Hoy se la he jugado: no he comido en casa y luego sesión de cine en un intento de que “La suerte de Emma” me roce, aunque sea de refilón y me pase una pizquita de buena estrella. Pero no..., no es mi día. La suerte de mi tocaya es como el destino: paradójica, sí el azar le proporciona el amor pero... . Ya se sabe: Dura poco la alegría en casa del pobre, y mi Emma acaba triste cuidando sus cerditos en la granja de Pin y Pon, pero contenta –otra vez la paradoja—, lo siento no quiero desvelar el final.
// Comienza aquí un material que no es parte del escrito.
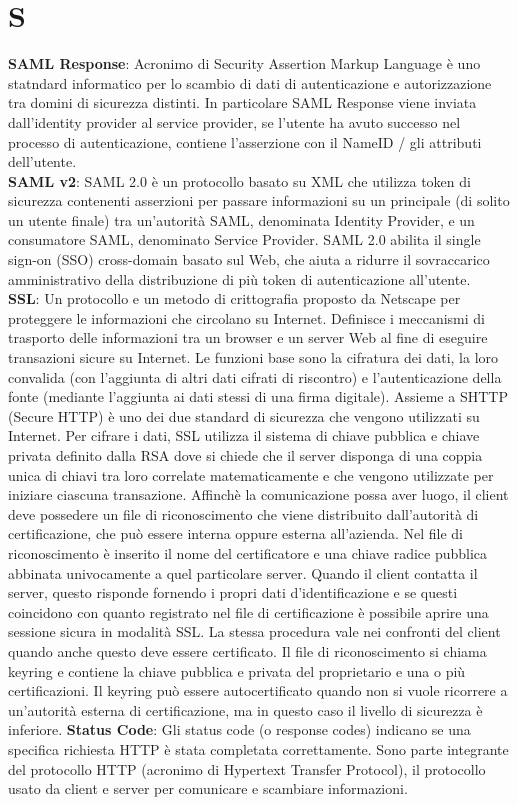 \section{S}
\textbf{SAML Response}: Acronimo di Security Assertion Markup Language è uno statndard informatico per lo scambio di dati di autenticazione e autorizzazione tra domini di sicurezza distinti. In particolare SAML Response viene inviata dall'identity provider al service provider, se l'utente ha avuto successo nel processo di autenticazione, contiene l'asserzione con il NameID / gli attributi dell'utente.\\
\textbf{SAML v2}: SAML 2.0 è un protocollo basato su XML che utilizza token di sicurezza contenenti asserzioni per passare informazioni su un principale (di solito un utente finale) tra un'autorità SAML, denominata Identity Provider, e un consumatore SAML, denominato Service Provider. SAML 2.0 abilita il single sign-on (SSO) cross-domain basato sul Web, che aiuta a ridurre il sovraccarico amministrativo della distribuzione di più token di autenticazione all'utente.\\
\textbf{SSL}: Un protocollo e un metodo di crittografia proposto da Netscape per proteggere le informazioni che circolano su Internet. 
Definisce i meccanismi di trasporto delle informazioni tra un browser e un server Web al fine di eseguire transazioni sicure su Internet. 
Le funzioni base sono la cifratura dei dati, la loro convalida (con l'aggiunta di altri dati cifrati di riscontro) e l'autenticazione della 
fonte (mediante l'aggiunta ai dati stessi di una firma digitale). Assieme a SHTTP (Secure HTTP) è uno dei due standard di sicurezza che vengono 
utilizzati su Internet. Per cifrare i dati, SSL utilizza il sistema di chiave pubblica e chiave privata definito dalla RSA dove si chiede che il server 
disponga di una coppia unica di chiavi tra loro correlate matematicamente e che vengono utilizzate per iniziare ciascuna transazione. 
Affinchè la comunicazione possa aver luogo, il client deve possedere un file di riconoscimento che viene distribuito dall'autorità di certificazione, 
che può essere interna oppure esterna all'azienda. Nel file di riconoscimento è inserito il nome del certificatore e una chiave radice pubblica abbinata 
univocamente a quel particolare server. Quando il client contatta il server, questo risponde fornendo i propri dati d'identificazione e se questi 
coincidono con quanto registrato nel file di certificazione è possibile aprire una sessione sicura in modalità SSL. La stessa procedura vale nei 
confronti del client quando anche questo deve essere certificato. Il file di riconoscimento si chiama keyring e contiene la chiave pubblica e privata 
del proprietario e una o più certificazioni. Il keyring può essere autocertificato quando non si vuole ricorrere a un'autorità esterna di certificazione, 
ma in questo caso il livello di sicurezza è inferiore.
\textbf{Status Code}: Gli status code (o response codes) indicano se una specifica richiesta HTTP è stata completata correttamente. Sono parte integrante del protocollo HTTP (acronimo di Hypertext Transfer Protocol), il protocollo usato da client e server per comunicare e scambiare informazioni.
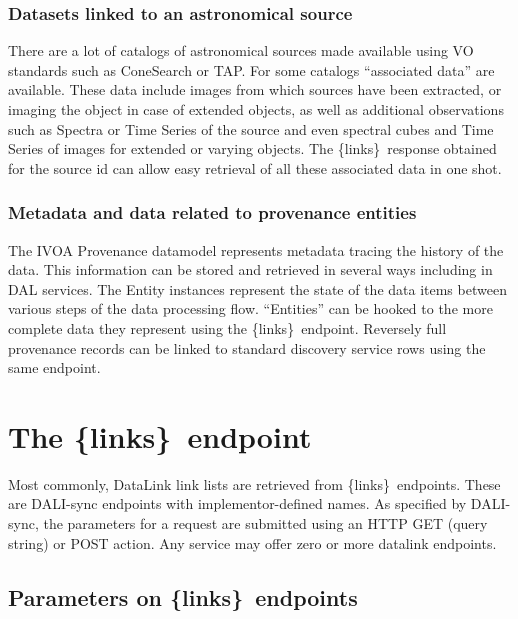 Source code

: \documentclass[11pt,a4paper]{ivoa}
\newcommand{\blinks}{\{links\}}
\begin{document}
\subsubsection{Datasets linked to an astronomical source}
\label{sec:useSource}

There are  a lot of catalogs of astronomical sources made available
using VO standards such as ConeSearch \citep{2008ivoa.specQ0222P} or
TAP.  For some catalogs ``associated data'' are available. These
data include images from which sources have been extracted, or imaging the
object in  case of extended objects, as well as additional observations
such as Spectra or Time Series of the source and even spectral cubes
and Time Series of images for extended or varying objects. The \blinks\
response obtained for the source id can allow easy retrieval of all
these associated data in one shot.

\subsubsection{Metadata and data related to provenance entities}
\label{sec:useProvenance}

The IVOA Provenance datamodel \citep{pr:provdm} represents metadata
tracing  the history of the data. This information can be stored and retrieved
in several ways including  in DAL services.
The Entity instances represent  the state of the data items between
various steps of the data processing flow. ``Entities'' can be hooked
to the more complete data they represent using the \blinks\ endpoint.
Reversely full provenance records can be linked to standard discovery service rows using the same endpoint.

\section{The \blinks\ endpoint}

\label{sec:linksEndpoint}

Most commonly, DataLink link lists are retrieved from \blinks\ endpoints.
These are DALI-sync endpoints with implementor-defined names.
As specified by DALI-sync, the parameters for a request are submitted
using an HTTP GET (query string) or POST action.  Any service may offer
zero or more datalink endpoints.

\subsection{Parameters on \blinks\ endpoints}
\end{document}
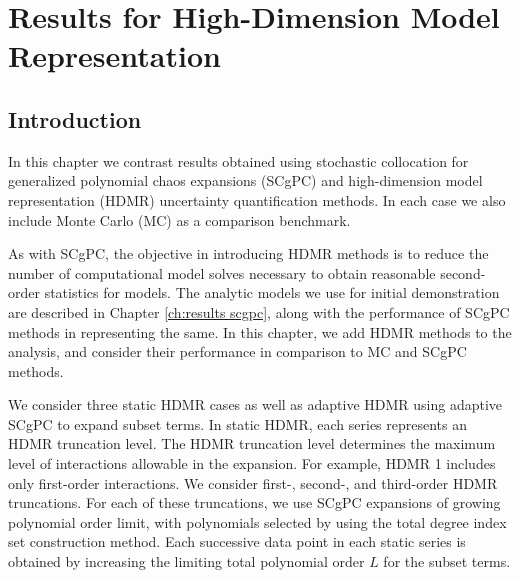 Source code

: 
\chapter{Results for High-Dimension Model Representation} %

\label{ch:results hdmr} %



\section{Introduction}
In this chapter we contrast results obtained using stochastic collocation for generalized polynomial chaos
expansions (SCgPC) and high-dimension model representation (HDMR) uncertainty quantification methods.  In each case
we also include Monte Carlo (MC) as a comparison benchmark.

As with SCgPC, the objective in introducing HDMR methods is to reduce the number of computational model solves
necessary to obtain reasonable second-order statistics for models.  The analytic models we use for initial
demonstration are described in Chapter \ref{ch:results scgpc}, along with the performance of SCgPC methods in
representing the same.  In this chapter, we add HDMR methods to the analysis, and consider their performance
in comparison to MC and SCgPC methods.

We consider three static HDMR cases as well as adaptive HDMR using adaptive SCgPC to expand subset terms.  In
static HDMR, each series represents an HDMR truncation level.  The HDMR truncation level determines the
maximum level of interactions allowable in the expansion.  For example, HDMR 1 includes only first-order
interactions.  We consider first-, second-, and third-order HDMR truncations.  For each of these truncations,
we use SCgPC expansions of growing polynomial order limit, with polynomials selected by using the total degree
index set construction method.  Each successive data point in each static series is obtained by increasing the
limiting total polynomial order $L$ for the subset terms.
Es una estupenda película alemana, dramática pero sin sensiblerías —me gustan los dramones alemanes de esta última época—, con la muerte en los talones, la soledad en el blanco de los ojos y el humor en el sillín de la motocicleta.

Cuando abro la puerta Misombra se abalanza y me sacude rabiosa con el palo de la fregona. “¿Dónde has estado todo el día zángana?”. Escurro el bulto y me encierro en el baño. Apago la luz hasta mañana.